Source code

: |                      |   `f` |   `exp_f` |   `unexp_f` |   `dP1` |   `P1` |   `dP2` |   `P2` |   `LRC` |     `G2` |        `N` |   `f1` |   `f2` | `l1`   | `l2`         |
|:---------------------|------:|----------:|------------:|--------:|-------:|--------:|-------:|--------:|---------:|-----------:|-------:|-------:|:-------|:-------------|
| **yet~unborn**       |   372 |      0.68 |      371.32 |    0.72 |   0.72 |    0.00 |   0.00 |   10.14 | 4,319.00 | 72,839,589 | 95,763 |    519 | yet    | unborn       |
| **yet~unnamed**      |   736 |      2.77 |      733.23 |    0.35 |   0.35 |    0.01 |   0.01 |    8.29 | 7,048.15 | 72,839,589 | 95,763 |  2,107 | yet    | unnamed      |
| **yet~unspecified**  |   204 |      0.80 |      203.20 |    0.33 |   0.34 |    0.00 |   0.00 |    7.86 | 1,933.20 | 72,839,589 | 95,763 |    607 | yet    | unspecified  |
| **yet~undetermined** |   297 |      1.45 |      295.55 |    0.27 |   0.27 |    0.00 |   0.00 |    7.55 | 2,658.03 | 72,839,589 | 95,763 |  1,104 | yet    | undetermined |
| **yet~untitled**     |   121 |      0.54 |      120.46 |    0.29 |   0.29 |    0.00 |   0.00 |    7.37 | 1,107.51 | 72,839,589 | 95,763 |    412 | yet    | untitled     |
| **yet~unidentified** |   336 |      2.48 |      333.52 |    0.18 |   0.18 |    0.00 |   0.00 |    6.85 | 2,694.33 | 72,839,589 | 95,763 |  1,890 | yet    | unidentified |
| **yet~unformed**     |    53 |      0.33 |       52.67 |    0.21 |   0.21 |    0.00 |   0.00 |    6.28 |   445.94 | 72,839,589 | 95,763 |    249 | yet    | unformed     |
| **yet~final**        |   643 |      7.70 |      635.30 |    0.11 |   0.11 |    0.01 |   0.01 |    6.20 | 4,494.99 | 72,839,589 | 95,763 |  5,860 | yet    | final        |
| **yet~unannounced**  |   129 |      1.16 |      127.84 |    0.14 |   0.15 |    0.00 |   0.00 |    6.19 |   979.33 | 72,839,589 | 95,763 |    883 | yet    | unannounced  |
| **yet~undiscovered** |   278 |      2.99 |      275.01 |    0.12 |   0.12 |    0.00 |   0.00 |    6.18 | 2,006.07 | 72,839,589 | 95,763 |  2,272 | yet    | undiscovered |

**Problem:**
Copy every record above exactly as it stands.

**Task solution:**
Source code

: |                      |   `f` |   `exp_f` |   `unexp_f` |   `dP1` |   `P1` |   `dP2` |   `P2` |   `LRC` |     `G2` |        `N` |   `f1` |   `f2` | `l1`   | `l2`         |
|:---------------------|------:|----------:|------------:|--------:|-------:|--------:|-------:|--------:|---------:|-----------:|-------:|-------:|:-------|:-------------|
| **yet~unborn**       |   372 |      0.68 |      371.32 |    0.72 |   0.72 |    0.00 |   0.00 |   10.14 | 4,319.00 | 72,839,589 | 95,763 |    519 | yet    | unborn       |
| **yet~unnamed**      |   736 |      2.77 |      733.23 |    0.35 |   0.35 |    0.01 |   0.01 |    8.29 | 7,048.15 | 72,839,589 | 95,763 |  2,107 | yet    | unnamed      |
| **yet~unspecified**  |   204 |      0.80 |      203.20 |    0.33 |   0.34 |    0.00 |   0.00 |    7.86 | 1,933.20 | 72,839,589 | 95,763 |    607 | yet    | unspecified  |
| **yet~undetermined** |   297 |      1.45 |      295.55 |    0.27 |   0.27 |    0.00 |   0.00 |    7.55 | 2,658.03 | 72,839,589 | 95,763 |  1,104 | yet    | undetermined |
| **yet~untitled**     |   121 |      0.54 |      120.46 |    0.29 |   0.29 |    0.00 |   0.00 |    7.37 | 1,107.51 | 72,839,589 | 95,763 |    412 | yet    | untitled     |
| **yet~unidentified** |   336 |      2.48 |      333.52 |    0.18 |   0.18 |    0.00 |   0.00 |    6.85 | 2,694.33 | 72,839,589 | 95,763 |  1,890 | yet    | unidentified |
| **yet~unformed**     |    53 |      0.33 |       52.67 |    0.21 |   0.21 |    0.00 |   0.00 |    6.28 |   445.94 | 72,839,589 | 95,763 |    249 | yet    | unformed     |
| **yet~final**        |   643 |      7.70 |      635.30 |    0.11 |   0.11 |    0.01 |   0.01 |    6.20 | 4,494.99 | 72,839,589 | 95,763 |  5,860 | yet    | final        |
| **yet~unannounced**  |   129 |      1.16 |      127.84 |    0.14 |   0.15 |    0.00 |   0.00 |    6.19 |   979.33 | 72,839,589 | 95,763 |    883 | yet    | unannounced  |
| **yet~undiscovered** |   278 |      2.99 |      275.01 |    0.12 |   0.12 |    0.00 |   0.00 |    6.18 | 2,006.07 | 72,839,589 | 95,763 |  2,272 | yet    | undiscovered |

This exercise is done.